Saved entries
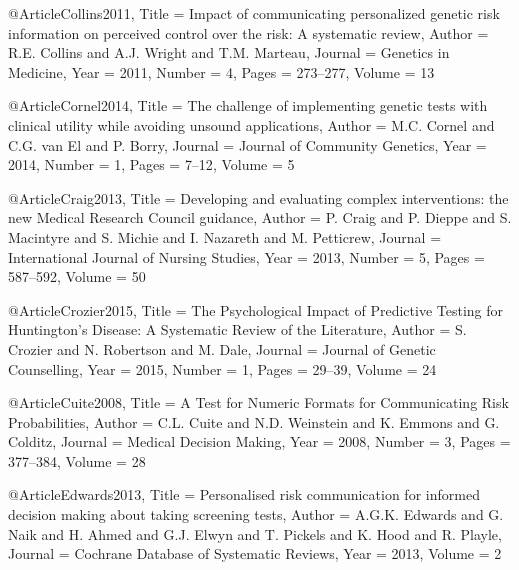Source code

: @Article{Collins2011,
  Title                    = {Impact of communicating personalized genetic risk information on perceived control over the risk: A systematic review},
  Author                   = {R.E. Collins and A.J. Wright and T.M. Marteau},
  Journal                  = {Genetics in Medicine},
  Year                     = {2011},
  Number                   = {4},
  Pages                    = {273--277},
  Volume                   = {13}
}

@Article{Cornel2014,
  Title                    = {The challenge of implementing genetic tests with clinical utility while avoiding unsound applications},
  Author                   = {M.C. Cornel and C.G. van El and P. Borry},
  Journal                  = {Journal of Community Genetics},
  Year                     = {2014},
  Number                   = {1},
  Pages                    = {7--12},
  Volume                   = {5}
}

@Article{Craig2013,
  Title                    = {Developing and evaluating complex interventions: the new Medical Research Council guidance},
  Author                   = {P. Craig and P. Dieppe and S. Macintyre and S. Michie and I. Nazareth and M. Petticrew},
  Journal                  = {International Journal of Nursing Studies},
  Year                     = {2013},
  Number                   = {5},
  Pages                    = {587--592},
  Volume                   = {50}
}

@Article{Crozier2015,
  Title                    = {The Psychological Impact of Predictive Testing for Huntington's Disease: A Systematic Review of the Literature},
  Author                   = {S. Crozier and N. Robertson and M. Dale},
  Journal                  = {Journal of Genetic Counselling},
  Year                     = {2015},
  Number                   = {1},
  Pages                    = {29--39},
  Volume                   = {24}
}

@Article{Cuite2008,
  Title                    = {A Test for Numeric Formats for Communicating Risk Probabilities},
  Author                   = {C.L. Cuite and N.D. Weinstein and K. Emmons and G. Colditz},
  Journal                  = {Medical Decision Making},
  Year                     = {2008},
  Number                   = {3},
  Pages                    = {377--384},
  Volume                   = {28}
}

@Article{Edwards2013,
  Title                    = {Personalised risk communication for informed decision making about taking screening tests},
  Author                   = {A.G.K. Edwards and G. Naik and H. Ahmed and G.J. Elwyn and T. Pickels and K. Hood and R. Playle},
  Journal                  = {Cochrane Database of Systematic Reviews},
  Year                     = {2013},
  Volume                   = {2}
}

TASK GOAL:
In the records above, how many lines contain the string "Impact"? State that number only.

OUTPUT:
2